> I do want to reinforce that all applications need to confirm data integrity, y...

munk-a · on Nov 8, 2019

Oh I absolutely agree and even when a DB is properly configured with references all cleared defined and constrained it's absolutely a good UX thing to pre-check as much as possible.

But, beyond that, it is quite possible to remove FK checks and still have strong guarantees about data integrity. It is stupidly expensive and unless you have a few billion in the bank there is absolutely no reason to even consider it, but if you're dealing with data volumes like GitHub then it's conceivable that all the other salves for enforcing data integrity fall short. In that case there are ways to approach removing FKs, but, when you do so, you're not (logically speaking) giving up the data-integrity from FKs, you are replacing FKs as a tool for data-integrity with another tool for data-integrity (one that will probably be very similar to FKs) - under this guise DB FKs can stop making sense (though also having any sort of RDBMS engine likely also stops making sense as you're essentially adopting the functional responsibility for being an RDBMS into the primary application).

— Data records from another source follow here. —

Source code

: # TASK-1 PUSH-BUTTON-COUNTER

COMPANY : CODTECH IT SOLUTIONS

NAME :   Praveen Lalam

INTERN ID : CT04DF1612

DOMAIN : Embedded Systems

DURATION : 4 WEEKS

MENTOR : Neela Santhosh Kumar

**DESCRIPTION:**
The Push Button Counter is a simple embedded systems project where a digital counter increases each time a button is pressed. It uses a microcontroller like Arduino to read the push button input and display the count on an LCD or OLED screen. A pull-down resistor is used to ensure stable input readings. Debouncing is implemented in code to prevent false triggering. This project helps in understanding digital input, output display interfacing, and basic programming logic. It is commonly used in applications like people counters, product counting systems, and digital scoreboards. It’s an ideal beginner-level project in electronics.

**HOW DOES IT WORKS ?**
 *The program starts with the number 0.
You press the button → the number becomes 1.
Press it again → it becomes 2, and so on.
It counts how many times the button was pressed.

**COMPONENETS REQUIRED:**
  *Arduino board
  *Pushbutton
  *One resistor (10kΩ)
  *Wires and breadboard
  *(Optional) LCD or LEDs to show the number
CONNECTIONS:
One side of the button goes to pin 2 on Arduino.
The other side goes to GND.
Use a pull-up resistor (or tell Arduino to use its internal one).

spookthesunset · on Nov 8, 2019

Being pedantic in this case doesn’t help the cause. Too many developers don’t understand database theory at all and will read this

> But, beyond that, it is quite possible to remove FK checks and still have strong guarantees about data integrity

And not the rest of your post. Yes technically you are right but it is stupidly expensive and nobody should do it.

The problem with being technically correct is, again, people will stop at the sentence I quoted and go build yet another FK free system. Said system will undoubtedly fill up with corrupt bullshit data that eventually leads to exciting mystery bugs in production that has everybody scratching their heads. I’ve seen it time and time again....

munk-a · on Nov 13, 2019

I feel like reading HN should come with a warning on the tin that "If you're reading a long technical comment, taking away just part of it is dangerous" - were I speaking to someone in the business side of a corp that asked "Hey do we need these FK things, some developers have been saying they're slow" I'd say 'Yes, we absolutely do need FKs' then go on to talk to the developers, double check I wasn't at one of the about dozen of companies with data at a scale that FKs as implemented in RDBMSes (especially postgres, mysql tends to drop off in performance much easier without heavy tweaking) is insufficient, and then tell them that FKs do work and they probably really just need to read up a lot on indexes and stop throwing around table locks like it's christmas.

couchand · on Nov 9, 2019

Hey there, you and I still need work. Let them speak!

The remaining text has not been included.